Aznar, que ha hecho de su relación con George Bush, el eje central de la política exterior española en su segundo mandato, de la misma forma en que lo hizo en el primero hacia Tony Blair y Silvio Berlusconi y la presencia del eje Londres-Madrid-Roma en la Europa de los quince, se encuentra prisionero de sus acuerdos, tanto como de sus convicciones acerca de que España debe subirse al carro de los seguros vencedores de la invasión de los jugosos pozos de petróleo iraquíes y el nuevo reparto que se va a realizar en Oriente Medio por parte de las potencias occidentales.
Conoce y reconoce que su futuro político ya no depende tanto de una Europa dominada por la Alemania de Shroeder y la Francia de Chirac, que siempre le vetarían, como de unos Estados Unidos convertidos en hegemónicos en la zona neurálgica de la energía que más consume el Viejo Continente. Al lado está la colaboración del Gobierno norteamericano en la lucha contra ETA, las especiales creencias religiosas de ambos presidentes, a las que se sumaría el británico Blair, dotadas de un cierto fundamentalismo cristiano, y un análisis del nuevo mapa mundial en el que los USA detentarían un poder imperial durante los próximos cincuenta años, al menos.

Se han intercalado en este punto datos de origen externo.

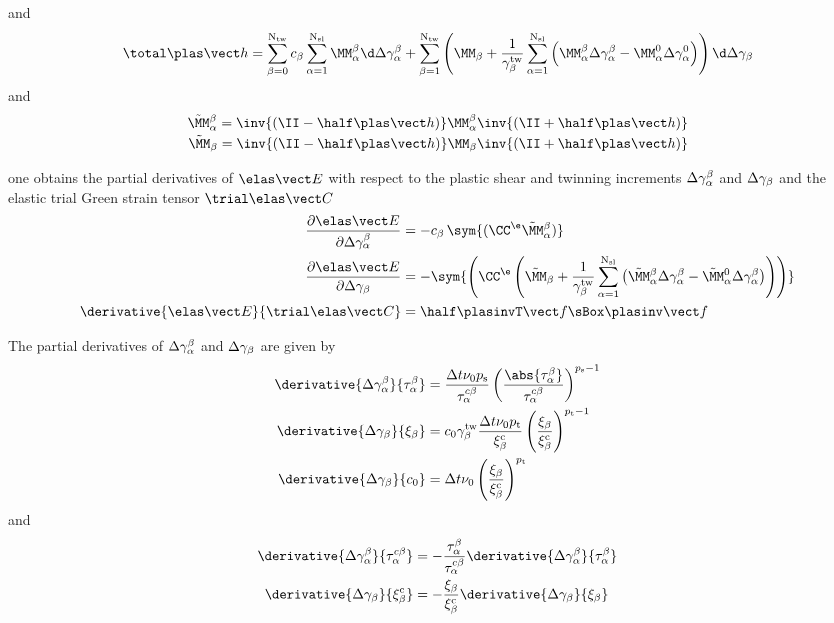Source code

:   and
  \begin{equation}
      \dhhp =  \sumbO \cb \sumaI \MMab \d \Delta \gammaab + \sumbI \left(\MMb + \frac{1}{\gammatwb}\sumaI\left(\MMab\Delta\gammaab-\MMaO\Delta\gammaaO\right)\right)  \d \Delta \gammab
      \label{eq:dhhp}
  \end{equation}
  and 
  \begin{equation}
    \begin{split}
      \MMabtilde = \inv{\IIminus} \MMab \inv{\IIplus} \\
      \MMbtilde = \inv{\IIminus} \MMb \inv{\IIplus}
    \end{split}
  \end{equation}
  
  one obtains the partial derivatives of $\EEe$ with respect to the plastic shear and twinning increments $\Delta\gamma^{\beta}_{\alpha}$ and $\Delta\gamma_{\beta}$ and the elastic trial Green strain tensor $\CCetr$
  \begin{align}
    \dEEeDDeltagammaab &= - \cb \, \sym{(\CCe \MMabtilde)} \label{eq:dEEeDDeltagammaab}\\
    \dEEeDDeltagammab &= - \sym{\left(\CCe \left(\MMbtilde+\frac{1}{\gammatwb}\sumaI \left(\MMabtilde\Delta\gammaab-\MMaOtilde\Delta\gammaab\right)\right)\right)} \label{eq:dEEeDDeltagammab}\\
    \derivative{\EEe}{\CCetr} &= \half \ffpinvT \sBox \ffpinv
  \end{align}
  
  The partial derivatives of $\Delta\gamma^{\beta}_{\alpha}$ and $\Delta\gamma_{\beta}$ are given by 
  \begin{align}
    \derivative{\Delta\gammaab}{\tauab} &= \frac{\Dt \nu_0 \psl}{\tauacb} \left(\frac{\abs{\tauab}}{\tauacb} \right)^{\psl-1} \\
    \derivative{\Delta\gammab}{\xib} &= c_0 \gammatwb \frac{\Dt \nu_0 \ptw}{\xibc} \left(\frac{\xib}{\xibc} \right)^{\ptw-1} \\
    \derivative{\Delta\gammab}{c_0} &= \Dt \nu_0 \left(\frac{\xib}{\xibc} \right)^{\ptw}
  \end{align}
  and
  \begin{align}
    \derivative{\Delta\gammaab}{\tauacb} &= - \frac{\tauab}{\tauacb} \derivative{\Delta\gammaab}{\tauab} \\
    \derivative{\Delta\gammab}{\xibc} &= -\frac{\xib}{\xibc} \derivative{\Delta\gammab}{\xib}
  \end{align}
  
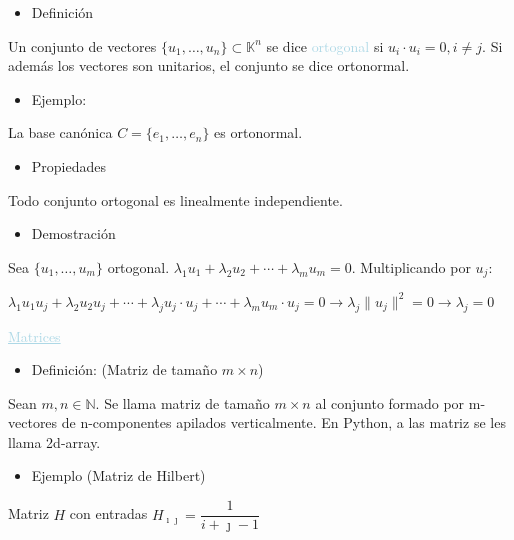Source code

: \documentclass[12pt]{article}
\begin{document}
\begin{itemize}[label=\color{red}\textbullet, leftmargin=*]
    \item \color{lightblue} Definición
\end{itemize}
Un conjunto de vectores $\{u_1,\hdots,u_n\}\subset\mathbb{K}^n$
se dice \textcolor{lightblue}{ortogonal} si $u_i\cdot
u_i=0,i\neq j$. Si además los vectores son unitarios, el
conjunto se dice ortonormal.
\begin{itemize}[label=\color{red}\textbullet, leftmargin=*]
    \item \color{lightblue} Ejemplo:
\end{itemize}
La base canónica $C=\{e_1,\hdots,e_n\}$ es ortonormal.
\begin{itemize}[label=\color{red}\textbullet, leftmargin=*]
    \item \color{lightblue} Propiedades
\end{itemize}
Todo conjunto ortogonal es linealmente independiente.
\begin{itemize}[label=\color{red}\textbullet, leftmargin=*]
    \item \color{lightblue} Demostración
\end{itemize}
Sea $\{u_1,\hdots,u_m\}$ ortogonal.
$\lambda_1u_1+\lambda_2u_2+\cdots+\lambda_mu_m=0$. Multiplicando
por $u_j$:

$\lambda_1u_1u_j+\lambda_2u_2u_j+\cdots+\lambda_ju_j\cdot
u_j+\cdots+\lambda_mu_m\cdot
u_j=0\longrightarrow\lambda_j\|u_j\|^2=0\longrightarrow
\lambda_j=0$

\textcolor{lightblue}{\underline{Matrices}}

\begin{itemize}[label=\color{red}\textbullet, leftmargin=*]
\item \color{lightblue} Definición: (Matriz de tamaño $m\times
n$)
\end{itemize}
Sean $m,n\in\mathbb{N}$. Se llama matriz de tamaño $m\times n$
al conjunto formado por m-vectores de n-componentes apilados
verticalmente. En Python, a las matriz se les llama 2d-array.
\begin{itemize}[label=\color{red}\textbullet, leftmargin=*]
    \item \color{lightblue} Ejemplo (Matriz de Hilbert)
\end{itemize}
Matriz $H$ con entradas $H_{\imath\jmath  }=\dfrac{1}{i+\jmath -1}$
\end{document}
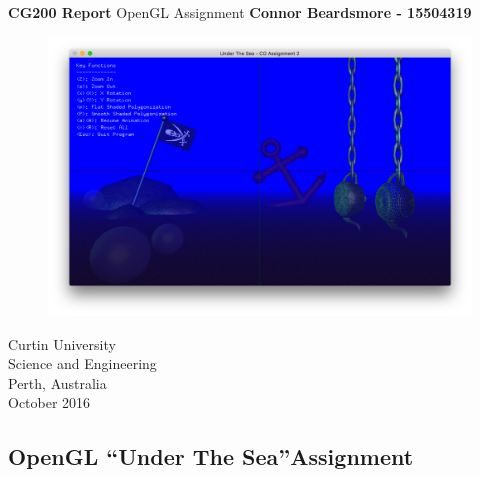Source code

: \documentclass[]{article}
\begin{document}

\begin{titlepage}
	\begin{center}
		\vspace*{1cm}
		\LARGE\textbf{CG200 Report}
		\break
		OpenGL Assignment
		\vspace{1cm}
		\break
		\Large\textbf{Connor Beardsmore - 15504319} 

		\vspace{1cm}
		\begin{figure}[H]
			\begin{center}
				{ 
					\includegraphics[height=0.5\textheight,width=\textwidth]{scene.png}}
			\end{center}
		\end{figure}

		\vspace{2cm}
		\normalsize
		Curtin University \\
		Science and Engineering \\
		Perth, Australia \\
	    October 2016
	    
	\end{center}
\end{titlepage}


\vspace*{-0.8cm}
\begin{center}
	\section*{OpenGL \textquotedblleft Under The Sea\textquotedblright Assignment}
\end{center}
\end{document}
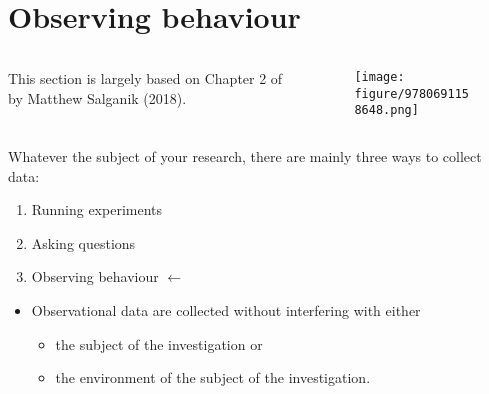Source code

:\documentclass[serif, aspectratio=169]{beamer}
\title{\doctitle} %
\author{
\large
\textsc{Francesco Bailo}\\[2mm] 
\normalsize The University of Sydney \\
}
\date{3 May 2018}
\begin{document}
{
\begin{frame}
  \titlepage
\end{frame}
}
\addtocounter{framenumber}{-1}

\frame{\tableofcontents}


\section{Observing behaviour}

\begin{frame}

\begin{columns}
\begin{column}{0.4\textwidth}

This section is largely based on Chapter 2 of  by Matthew Salganik (2018).

\end{column}

\begin{column}{0.6\textwidth}

\begin{figure}

\texttt{[image: figure/9780691158648.png]}

\end{figure}

\end{column}
\end{columns}

\end{frame}

\begin{frame}

Whatever the subject of your research, there are mainly three ways to collect data: 

\begin{enumerate}

\item<1-> Running experiments

\item<2-> Asking questions

\item<3-> Observing behaviour $\leftarrow$

\end{enumerate}

\begin{itemize}
\item <4-> Observational data are collected without interfering with either
\begin{itemize}
\item<4-> the subject of the investigation or 
\item<4-> the environment of the subject of the investigation.
\end{itemize}
\end{itemize}

\end{frame}
\end{document}
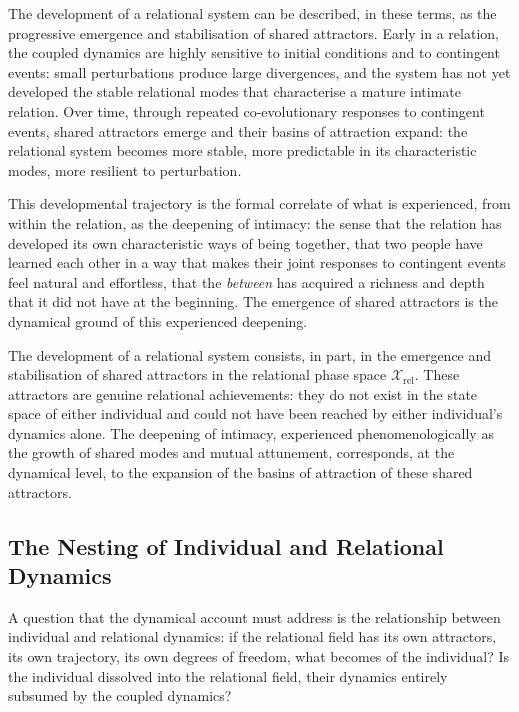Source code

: The development of a relational system can be described, in these terms, as the progressive emergence and stabilisation of shared attractors. Early in a relation, the coupled dynamics are highly sensitive to initial conditions and to contingent events: small perturbations produce large divergences, and the system has not yet developed the stable relational modes that characterise a mature intimate relation. Over time, through repeated co-evolutionary responses to contingent events, shared attractors emerge and their basins of attraction expand: the relational system becomes more stable, more predictable in its characteristic modes, more resilient to perturbation.

This developmental trajectory is the formal correlate of what is experienced, from within the relation, as the deepening of intimacy: the sense that the relation has developed its own characteristic ways of being together, that two people have learned each other in a way that makes their joint responses to contingent events feel natural and effortless, that the \emph{between} has acquired a richness and depth that it did not have at the beginning. The emergence of shared attractors is the dynamical ground of this experienced deepening.

\begin{claim}
The development of a relational system consists, in part, in the emergence and stabilisation of shared attractors in the relational phase space $\mathcal{X}_{\mathrm{rel}}$. These attractors are genuine relational achievements: they do not exist in the state space of either individual and could not have been reached by either individual's dynamics alone. The deepening of intimacy, experienced phenomenologically as the growth of shared modes and mutual attunement, corresponds, at the dynamical level, to the expansion of the basins of attraction of these shared attractors.
\end{claim}

\subsection{The Nesting of Individual and Relational Dynamics}
\label{p14:subsec:nesting}

\noindent
A question that the dynamical account must address is the relationship between individual and relational dynamics: if the relational field has its own attractors, its own trajectory, its own degrees of freedom, what becomes of the individual? Is the individual dissolved into the relational field, their dynamics entirely subsumed by the coupled dynamics?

El coste electoral de esa postura no aparecía en los manuales y aún hoy, con el 80% del país en contra del ataque sobre Irak (que no de acuerdo con un claro dictador como el líder iraquí), Aznar y su equipo creen que si la guerra se resuelve en pocas semanas y está terminado el control de Irak y el proclive gobierno sustitutorio a mediados a abril, aún quedará tiempo para recomponer las fuerzas electorales, aparecer con un mensaje positivo ante los españoles, venderles una bajada drástica de los precios del petróleo y una reactivación económica basada en la confianza y en la paz, y lograr que las críticas y los reproches se conviertan en votos afirmativos. No existe mucha base para tamaña euforia a la vista de lo ocurrido con el Prestige y con los efectos de la huelga general y la normativa del desempleo, pero la esperanza parece ser una de las últimas cosas a las que está dispuesto a renunciar el presidente del Gobierno.